= The task =
When you come to a picture, pass over it, and set down the entries below exactly.

= Records for processing =
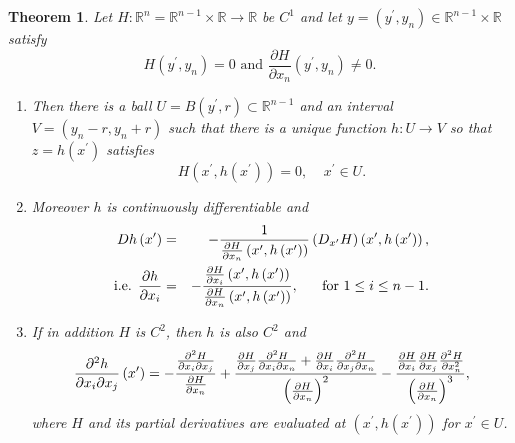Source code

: \documentclass{amsart}
\newtheorem{theorem}{Theorem}[section]
\theoremstyle{plain}
\numberwithin{equation}{section}
\begin{document}
\begin{theorem}
\label{IFT}Let $H:\mathbb{R}^{n}=\mathbb{R}^{n-1}\times \mathbb{R}%
\rightarrow \mathbb{R}$ be $C^{1}$ and let $y=\left( y^{\prime
},y_{n}\right) \in \mathbb{R}^{n-1}\times \mathbb{R}$ satisfy%
\begin{equation*}
H\left( y^{\prime },y_{n}\right) =0\text{ and }\frac{\partial H}{\partial
x_{n}}\left( y^{\prime },y_{n}\right) \not=0.
\end{equation*}

\begin{enumerate}
\item Then there is a ball $U=B\left( y^{\prime },r\right) \subset \mathbb{R}%
^{n-1}$ and an interval $V=\left( y_{n}-r,y_{n}+r\right) $ such that there
is a unique function $h:U\rightarrow V$ so that $z=h\left( x^{\prime
}\right) $ satisfies 
\begin{equation*}
H\left( x^{\prime },h\left( x^{\prime }\right) \right) =0,\ \ \ \ \
x^{\prime }\in U.
\end{equation*}

\item Moreover $h$ is continuously differentiable and%
\begin{eqnarray*}
Dh\left( x^{\prime }\right) &=&-\frac{1}{\frac{\partial H}{\partial x_{n}}%
\left( x^{\prime },h\left( x^{\prime }\right) \right) }\left( D_{x^{\prime
}}H\right) \left( x^{\prime },h\left( x^{\prime }\right) \right) , \\
\text{i.e. }\frac{\partial h}{\partial x_{i}} &=&-\frac{\frac{\partial H}{%
\partial x_{i}}\left( x^{\prime },h\left( x^{\prime }\right) \right) }{\frac{%
\partial H}{\partial x_{n}}\left( x^{\prime },h\left( x^{\prime }\right)
\right) },\ \ \ \ \ \text{for }1\leq i\leq n-1.
\end{eqnarray*}

\item If in addition $H$ is $C^{2}$, then $h$ is also $C^{2}$ and%
\begin{equation*}
\frac{\partial ^{2}h}{\partial x_{i}\partial x_{j}}\left( x^{\prime }\right)
=-\frac{\frac{\partial ^{2}H}{\partial x_{i}\partial x_{j}}}{\frac{\partial H%
}{\partial x_{n}}}+\frac{\frac{\partial H}{\partial x_{j}}\frac{\partial
^{2}H}{\partial x_{i}\partial x_{n}}+\frac{\partial H}{\partial x_{i}}\frac{%
\partial ^{2}H}{\partial x_{j}\partial x_{n}}}{\left( \frac{\partial H}{%
\partial x_{n}}\right) ^{2}}-\frac{\frac{\partial H}{\partial x_{i}}\frac{%
\partial H}{\partial x_{j}}\frac{\partial ^{2}H}{\partial x_{n}^{2}}}{\left( 
\frac{\partial H}{\partial x_{n}}\right) ^{3}},
\end{equation*}%
where $H$ and its partial derivatives are evaluated at $\left( x^{\prime
},h\left( x^{\prime }\right) \right) $ for $x^{\prime }\in U$.


\end{enumerate}
\end{theorem}
\end{document}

= Your response =
Source code

: \documentclass{amsart}
\newtheorem{theorem}{Theorem}[section]
\theoremstyle{plain}
\numberwithin{equation}{section}
\begin{document}
\begin{theorem}
\label{IFT}Let $H:\mathbb{R}^{n}=\mathbb{R}^{n-1}\times \mathbb{R}%
\rightarrow \mathbb{R}$ be $C^{1}$ and let $y=\left( y^{\prime
},y_{n}\right) \in \mathbb{R}^{n-1}\times \mathbb{R}$ satisfy%
\begin{equation*}
H\left( y^{\prime },y_{n}\right) =0\text{ and }\frac{\partial H}{\partial
x_{n}}\left( y^{\prime },y_{n}\right) \not=0.
\end{equation*}

\begin{enumerate}
\item Then there is a ball $U=B\left( y^{\prime },r\right) \subset \mathbb{R}%
^{n-1}$ and an interval $V=\left( y_{n}-r,y_{n}+r\right) $ such that there
is a unique function $h:U\rightarrow V$ so that $z=h\left( x^{\prime
}\right) $ satisfies 
\begin{equation*}
H\left( x^{\prime },h\left( x^{\prime }\right) \right) =0,\ \ \ \ \
x^{\prime }\in U.
\end{equation*}

\item Moreover $h$ is continuously differentiable and%
\begin{eqnarray*}
Dh\left( x^{\prime }\right) &=&-\frac{1}{\frac{\partial H}{\partial x_{n}}%
\left( x^{\prime },h\left( x^{\prime }\right) \right) }\left( D_{x^{\prime
}}H\right) \left( x^{\prime },h\left( x^{\prime }\right) \right) , \\
\text{i.e. }\frac{\partial h}{\partial x_{i}} &=&-\frac{\frac{\partial H}{%
\partial x_{i}}\left( x^{\prime },h\left( x^{\prime }\right) \right) }{\frac{%
\partial H}{\partial x_{n}}\left( x^{\prime },h\left( x^{\prime }\right)
\right) },\ \ \ \ \ \text{for }1\leq i\leq n-1.
\end{eqnarray*}

\item If in addition $H$ is $C^{2}$, then $h$ is also $C^{2}$ and%
\begin{equation*}
\frac{\partial ^{2}h}{\partial x_{i}\partial x_{j}}\left( x^{\prime }\right)
=-\frac{\frac{\partial ^{2}H}{\partial x_{i}\partial x_{j}}}{\frac{\partial H%
}{\partial x_{n}}}+\frac{\frac{\partial H}{\partial x_{j}}\frac{\partial
^{2}H}{\partial x_{i}\partial x_{n}}+\frac{\partial H}{\partial x_{i}}\frac{%
\partial ^{2}H}{\partial x_{j}\partial x_{n}}}{\left( \frac{\partial H}{%
\partial x_{n}}\right) ^{2}}-\frac{\frac{\partial H}{\partial x_{i}}\frac{%
\partial H}{\partial x_{j}}\frac{\partial ^{2}H}{\partial x_{n}^{2}}}{\left( 
\frac{\partial H}{\partial x_{n}}\right) ^{3}},
\end{equation*}%
where $H$ and its partial derivatives are evaluated at $\left( x^{\prime
},h\left( x^{\prime }\right) \right) $ for $x^{\prime }\in U$.


\end{enumerate}
\end{theorem}
\end{document}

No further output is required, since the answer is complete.